Kleiner Lichtblick: 2015 werden fast 750.000 Quadratmeter Logistikfläche in Deutschland nicht auf der „grünen Wiese“ gebaut. Das sind 21 Prozent der gesamten neuen Logistikflächen. Goodman etwa baut das 130.000 Quadratmeter große neue Lager für Zalando im baden-württembergischen Lahr auf einem ehemaligen Militärgelände. Auch Autohersteller lassen oft Brownfields aufbereiten, um in Werksnähe neue Lagerkapazitäten zu schaffen.

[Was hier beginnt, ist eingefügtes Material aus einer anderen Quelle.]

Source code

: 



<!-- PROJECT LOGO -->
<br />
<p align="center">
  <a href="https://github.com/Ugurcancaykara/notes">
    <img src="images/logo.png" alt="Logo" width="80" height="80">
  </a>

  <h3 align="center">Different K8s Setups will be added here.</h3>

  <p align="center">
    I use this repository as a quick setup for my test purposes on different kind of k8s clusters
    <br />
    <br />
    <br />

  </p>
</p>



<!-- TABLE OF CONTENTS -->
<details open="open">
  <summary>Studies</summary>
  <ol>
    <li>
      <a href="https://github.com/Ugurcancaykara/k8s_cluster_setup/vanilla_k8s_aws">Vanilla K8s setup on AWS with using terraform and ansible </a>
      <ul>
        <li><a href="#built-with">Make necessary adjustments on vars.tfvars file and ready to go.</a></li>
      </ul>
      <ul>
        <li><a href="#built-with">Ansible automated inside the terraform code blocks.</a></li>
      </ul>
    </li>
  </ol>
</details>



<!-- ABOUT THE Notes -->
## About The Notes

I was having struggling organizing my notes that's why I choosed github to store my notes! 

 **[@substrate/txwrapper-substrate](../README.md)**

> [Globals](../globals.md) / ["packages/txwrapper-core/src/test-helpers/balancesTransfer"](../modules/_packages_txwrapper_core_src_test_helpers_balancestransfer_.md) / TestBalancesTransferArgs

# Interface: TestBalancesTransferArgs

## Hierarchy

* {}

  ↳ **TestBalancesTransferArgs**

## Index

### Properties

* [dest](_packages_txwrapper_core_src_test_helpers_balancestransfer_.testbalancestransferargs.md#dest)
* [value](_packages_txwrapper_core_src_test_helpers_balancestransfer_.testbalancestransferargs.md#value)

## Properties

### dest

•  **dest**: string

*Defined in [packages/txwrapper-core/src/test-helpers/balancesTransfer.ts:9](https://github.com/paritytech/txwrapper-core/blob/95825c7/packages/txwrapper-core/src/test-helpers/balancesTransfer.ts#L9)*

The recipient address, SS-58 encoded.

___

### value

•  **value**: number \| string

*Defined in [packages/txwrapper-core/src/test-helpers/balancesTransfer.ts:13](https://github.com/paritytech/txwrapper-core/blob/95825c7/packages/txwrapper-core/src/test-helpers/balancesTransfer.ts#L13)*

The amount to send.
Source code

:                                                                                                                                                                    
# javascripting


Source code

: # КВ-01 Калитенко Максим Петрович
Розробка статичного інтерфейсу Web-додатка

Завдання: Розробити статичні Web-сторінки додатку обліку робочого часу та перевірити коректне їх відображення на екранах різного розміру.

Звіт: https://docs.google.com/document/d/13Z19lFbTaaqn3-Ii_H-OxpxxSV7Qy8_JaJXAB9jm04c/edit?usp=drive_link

Aber von einem Trendwechsel zu sprechen, wäre angesichts der Entwicklung der vergangenen Jahre zu früh. Nach besonders nachhaltigen Kriterien werden 2015 zwar fast 600.000 Quadratmeter Logistikflächen bebaut und entsprechend zertifiziert. Das sind 17 Prozent. Damit aber wird der fünfjährige Durchschnitt von 21 Prozent verfehlt. Den höchsten Zertifizierungsanteil haben wiederum die Region Rhein-Ruhr (42 Prozent der Fläche), die sich als Umwelt-Vorbild heraus putzt, und die Rhein-Main-Region (25 Prozent). Die schlechte Botschaft heißt: In 15 der 28 Logistikregionen wurden noch gar keine Zertifizierungen registriert. 83 Prozent der neuen Logistikbauten entstehen 2015 unabhängig von hohen Umweltstandards.